Garlands comes in all shapes and sizes, but for the elite band of clubs that have dominated football for the past two decades, success translates into titles and cup wins. Since 2000-01, the so-called “big six” clubs, Arsenal, Chelsea, Liverpool, Manchester City, Manchester United and Tottenham have won 53 out of 60 domestic honours in English football. Of these, Tottenham have won just one, the Football League Cup in 2008, although they have a chance of winning the Football League Cup in 2020-21. The only club to win the Premier title from outside the top six was Leicester City in 2016.

In addition, the only English clubs to win European honours in that timeframe have come from the six, Chelsea (2012, 2013, 2019) and Liverpool (2001, 2005, 2019) lifting three apiece and Manchester United two (2008, 2017). Arsenal (2006) and Tottenham (2019) have both been beaten finalists in the Champions League, but Manchester City have yet to extend their era of success to Europe.

It is easy to presume that today’s successful clubs have always been regular visitors to the winners’ podium, but that’s not the case. Tottenham went 30 years after their 1921 FA Cup victory before they were triumphant once more, while Arsenal didn’t start winning until 1930. Chelsea didn’t win a thing until their 50th year and then went 26 years without silverware between 1971 and 1997. Before Manchester City were bought by Abu Dhabi investors, they hadn’t won a single trophy between 1976 and 2011. Manchester United’s leanest era was between 1911 and 1948 and as they were fond of reminding everyone, they didn’t win the league title for 26 years until they were champions in 1993. As for Liverpool, although they didn’t win the league for 30 years, they still managed to pick up trophies in the period between 1990 and 2020.

For the majority of the 92 clubs that make-up the Premier and English Football League, promotion and a cup run are the best they can realistically hope for. Interestingly, of the current Premier, the most recent success for 12 of the 20 clubs has been promotion, all of which has been achieved between 2012 and 2020. 

In the Championship, only two clubs can count a trophy as their most recent triumph, Birmingham in 2011 and Swansea in 2013. Nineteen clubs have won promotion since 2012, with three former Premier clubs, Derby County, Stoke City and Nottingham Forest, last winning promotion of any sort in 2007 (Derby) and 2008 (Stoke and Forest).

League One, surprisingly, has two clubs who have won major prizes in the 21st century, Portsmouth (2008) and Wigan Athletic (2013). There are other clubs who have held silverware, but not recently: Swindon (1969), Charlton (1947), Blackpool (1953), Wimbledon (1988), Oxford United (1986), Sunderland (1973) and Ipswich Town (1981). All bar two members of the division have enjoyed promotion success since 2011, namely Ipswich (2000) and Sunderland (2007).

In League Two, the club that has waited the longest period of time without any form of success is Oldham Athletic, who last won promotion in 1990-91 from the old division two to the top flight.

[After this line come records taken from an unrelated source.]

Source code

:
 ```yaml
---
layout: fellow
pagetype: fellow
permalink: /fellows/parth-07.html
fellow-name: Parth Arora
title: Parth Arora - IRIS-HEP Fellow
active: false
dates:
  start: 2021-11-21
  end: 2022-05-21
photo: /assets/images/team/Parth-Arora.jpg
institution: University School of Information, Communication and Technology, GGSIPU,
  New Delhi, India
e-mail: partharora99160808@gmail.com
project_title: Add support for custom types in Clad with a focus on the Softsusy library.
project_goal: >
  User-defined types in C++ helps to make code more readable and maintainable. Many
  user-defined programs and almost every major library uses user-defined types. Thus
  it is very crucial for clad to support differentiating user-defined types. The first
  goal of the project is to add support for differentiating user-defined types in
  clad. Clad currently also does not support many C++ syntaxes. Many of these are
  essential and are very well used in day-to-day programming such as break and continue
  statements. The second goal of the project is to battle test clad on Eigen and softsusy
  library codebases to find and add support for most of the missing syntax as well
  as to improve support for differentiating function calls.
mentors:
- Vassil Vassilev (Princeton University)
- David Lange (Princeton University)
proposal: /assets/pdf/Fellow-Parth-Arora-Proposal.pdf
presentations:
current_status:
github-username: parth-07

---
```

Oldham’s current situation has been well publicised, but the club’s decline over the past 27 years has seen them fall from the Premier League to the second tier (1994), second to third tier (1997) and finally, a slump to the bottom rung (2018).

Supporters of all clubs live in hope of an unforgettable season, which for most is moving up a division. Very few clubs have not experienced this over the past 15 years but some, such as the big six and Everton are unlikely to be in that bracket given the way the modern game has been shaped. It shows that hope is certainly not forlorn. 

There are also clubs that have not had a glimpse of a trophy for decades, so when you hear fans complaining about 10 years without a bauble, you sympathise with the loyal followers of Newcastle and Sunderland and those that have never even tasted true glory. We all accept that football is a game of winners and losers and that nobody has the divine right to expect regular success. It is widely acknowledged that in the modern era, the rich are generally the winners and romantic fairy tales are rare. We also know that the margin between victory and defeat is precariously narrow. Yet even though we are aware of all these terms and conditions, there are still some clubs that have been losers for far too long.